● REQUIRED WORK: Within the entries below, find each line containing the word "texttt" and copy it.

● Items from a dataset:
______________________________

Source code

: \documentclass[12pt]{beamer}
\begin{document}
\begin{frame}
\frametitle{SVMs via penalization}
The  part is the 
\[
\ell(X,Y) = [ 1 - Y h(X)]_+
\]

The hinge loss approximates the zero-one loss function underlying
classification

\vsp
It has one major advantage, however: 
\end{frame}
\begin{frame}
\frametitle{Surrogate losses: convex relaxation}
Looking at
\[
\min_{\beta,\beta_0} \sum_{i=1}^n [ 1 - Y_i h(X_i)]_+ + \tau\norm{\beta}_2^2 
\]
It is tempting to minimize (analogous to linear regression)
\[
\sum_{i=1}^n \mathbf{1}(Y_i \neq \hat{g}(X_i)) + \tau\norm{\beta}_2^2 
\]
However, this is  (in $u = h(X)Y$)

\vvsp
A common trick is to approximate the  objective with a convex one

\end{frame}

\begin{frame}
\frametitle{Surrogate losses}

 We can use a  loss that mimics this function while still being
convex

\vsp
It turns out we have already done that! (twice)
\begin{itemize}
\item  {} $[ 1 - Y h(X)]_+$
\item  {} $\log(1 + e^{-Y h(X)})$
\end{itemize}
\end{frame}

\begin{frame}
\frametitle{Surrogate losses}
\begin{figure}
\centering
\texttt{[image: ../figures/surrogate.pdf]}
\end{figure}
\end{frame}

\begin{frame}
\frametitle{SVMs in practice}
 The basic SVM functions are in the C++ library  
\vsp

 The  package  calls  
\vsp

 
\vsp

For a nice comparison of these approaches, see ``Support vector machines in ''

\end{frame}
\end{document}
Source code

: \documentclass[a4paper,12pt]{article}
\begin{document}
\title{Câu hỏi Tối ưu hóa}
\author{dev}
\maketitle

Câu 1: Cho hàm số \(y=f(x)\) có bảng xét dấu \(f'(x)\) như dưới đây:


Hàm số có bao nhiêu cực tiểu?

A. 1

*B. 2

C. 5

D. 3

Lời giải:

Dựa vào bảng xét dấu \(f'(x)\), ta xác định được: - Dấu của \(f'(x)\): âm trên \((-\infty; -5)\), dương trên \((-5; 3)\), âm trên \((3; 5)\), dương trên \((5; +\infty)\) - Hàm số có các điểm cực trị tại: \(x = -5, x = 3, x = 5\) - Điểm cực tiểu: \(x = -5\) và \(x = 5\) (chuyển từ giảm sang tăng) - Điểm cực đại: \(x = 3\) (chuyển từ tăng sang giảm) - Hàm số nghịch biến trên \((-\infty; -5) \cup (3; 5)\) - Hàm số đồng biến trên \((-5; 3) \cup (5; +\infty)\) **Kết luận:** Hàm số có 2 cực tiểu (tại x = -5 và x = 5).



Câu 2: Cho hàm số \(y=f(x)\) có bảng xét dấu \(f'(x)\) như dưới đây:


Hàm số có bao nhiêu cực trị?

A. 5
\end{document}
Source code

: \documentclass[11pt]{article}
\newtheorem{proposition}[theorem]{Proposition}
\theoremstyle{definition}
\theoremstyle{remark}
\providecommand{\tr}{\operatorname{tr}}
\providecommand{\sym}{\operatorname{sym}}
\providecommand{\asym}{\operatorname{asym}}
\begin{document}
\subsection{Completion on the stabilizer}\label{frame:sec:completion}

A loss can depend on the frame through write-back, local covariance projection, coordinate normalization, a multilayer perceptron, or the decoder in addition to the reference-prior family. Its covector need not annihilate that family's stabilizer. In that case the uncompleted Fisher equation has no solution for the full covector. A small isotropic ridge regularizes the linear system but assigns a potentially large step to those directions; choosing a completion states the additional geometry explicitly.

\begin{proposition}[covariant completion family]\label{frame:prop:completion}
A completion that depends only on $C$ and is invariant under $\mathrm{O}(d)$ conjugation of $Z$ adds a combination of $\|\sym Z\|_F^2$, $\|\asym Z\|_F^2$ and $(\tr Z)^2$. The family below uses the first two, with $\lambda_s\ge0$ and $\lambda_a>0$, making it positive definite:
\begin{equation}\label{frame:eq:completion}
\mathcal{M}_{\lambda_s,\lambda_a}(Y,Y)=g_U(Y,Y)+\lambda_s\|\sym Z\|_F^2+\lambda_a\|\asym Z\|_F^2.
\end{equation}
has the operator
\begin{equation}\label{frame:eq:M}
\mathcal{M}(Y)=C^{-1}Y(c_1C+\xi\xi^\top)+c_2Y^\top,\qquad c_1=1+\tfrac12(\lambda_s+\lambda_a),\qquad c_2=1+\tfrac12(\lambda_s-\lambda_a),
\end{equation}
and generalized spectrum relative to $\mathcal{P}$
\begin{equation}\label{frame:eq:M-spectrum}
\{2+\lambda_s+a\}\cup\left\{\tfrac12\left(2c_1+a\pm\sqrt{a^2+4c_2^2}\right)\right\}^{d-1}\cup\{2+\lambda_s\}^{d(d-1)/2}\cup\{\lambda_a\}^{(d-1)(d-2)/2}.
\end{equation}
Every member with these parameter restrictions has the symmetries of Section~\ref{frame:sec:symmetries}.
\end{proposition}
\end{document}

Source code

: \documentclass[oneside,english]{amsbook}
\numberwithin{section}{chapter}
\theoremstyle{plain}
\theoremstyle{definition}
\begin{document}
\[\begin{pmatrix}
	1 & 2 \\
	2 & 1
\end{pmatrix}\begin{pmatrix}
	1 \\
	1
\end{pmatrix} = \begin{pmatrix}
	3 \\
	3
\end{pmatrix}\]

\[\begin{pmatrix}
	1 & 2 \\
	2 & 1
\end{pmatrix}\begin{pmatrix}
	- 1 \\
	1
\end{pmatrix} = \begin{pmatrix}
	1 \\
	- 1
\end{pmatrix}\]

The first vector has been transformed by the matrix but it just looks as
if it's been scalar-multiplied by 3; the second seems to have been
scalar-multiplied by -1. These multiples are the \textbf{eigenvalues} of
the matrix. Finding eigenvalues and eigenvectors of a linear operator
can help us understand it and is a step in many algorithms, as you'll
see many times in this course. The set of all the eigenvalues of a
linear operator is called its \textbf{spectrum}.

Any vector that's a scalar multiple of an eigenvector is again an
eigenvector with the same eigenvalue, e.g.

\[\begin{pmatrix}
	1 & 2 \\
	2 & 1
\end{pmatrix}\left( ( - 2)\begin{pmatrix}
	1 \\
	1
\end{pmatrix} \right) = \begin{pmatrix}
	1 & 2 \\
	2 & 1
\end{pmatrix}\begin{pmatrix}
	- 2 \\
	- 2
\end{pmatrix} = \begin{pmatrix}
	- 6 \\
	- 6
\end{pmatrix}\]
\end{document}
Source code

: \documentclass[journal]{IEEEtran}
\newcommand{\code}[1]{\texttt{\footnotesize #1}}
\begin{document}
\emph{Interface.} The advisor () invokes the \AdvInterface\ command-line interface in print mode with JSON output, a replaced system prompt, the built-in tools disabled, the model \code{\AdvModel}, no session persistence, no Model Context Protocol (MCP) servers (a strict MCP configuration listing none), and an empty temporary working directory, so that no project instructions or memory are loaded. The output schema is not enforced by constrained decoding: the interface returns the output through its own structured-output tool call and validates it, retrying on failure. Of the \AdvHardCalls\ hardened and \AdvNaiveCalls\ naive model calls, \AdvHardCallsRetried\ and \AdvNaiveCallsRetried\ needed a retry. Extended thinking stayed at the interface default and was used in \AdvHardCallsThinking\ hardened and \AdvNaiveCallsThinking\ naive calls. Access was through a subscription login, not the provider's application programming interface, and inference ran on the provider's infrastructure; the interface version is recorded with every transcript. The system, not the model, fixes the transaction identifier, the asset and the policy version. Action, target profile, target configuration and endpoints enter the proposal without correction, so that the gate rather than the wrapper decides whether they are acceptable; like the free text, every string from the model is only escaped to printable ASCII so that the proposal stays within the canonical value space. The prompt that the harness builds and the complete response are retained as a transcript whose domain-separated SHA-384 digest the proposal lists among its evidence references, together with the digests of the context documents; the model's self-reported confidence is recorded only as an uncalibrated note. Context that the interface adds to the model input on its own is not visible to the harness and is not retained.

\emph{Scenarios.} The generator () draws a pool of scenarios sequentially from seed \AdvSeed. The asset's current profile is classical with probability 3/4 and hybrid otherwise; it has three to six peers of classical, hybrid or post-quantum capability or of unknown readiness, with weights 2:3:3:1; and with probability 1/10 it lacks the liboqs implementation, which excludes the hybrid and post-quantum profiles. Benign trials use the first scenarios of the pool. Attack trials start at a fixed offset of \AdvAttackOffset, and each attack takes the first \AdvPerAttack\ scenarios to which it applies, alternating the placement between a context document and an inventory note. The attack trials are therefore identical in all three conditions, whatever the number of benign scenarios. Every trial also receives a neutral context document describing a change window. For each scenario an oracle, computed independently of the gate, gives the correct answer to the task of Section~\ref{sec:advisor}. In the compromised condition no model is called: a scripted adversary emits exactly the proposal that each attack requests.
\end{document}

______________________________

● TASK ANSWER:
\texttt{[image: ../figures/surrogate.pdf]}
\newcommand{\code}[1]{\texttt{\footnotesize #1}}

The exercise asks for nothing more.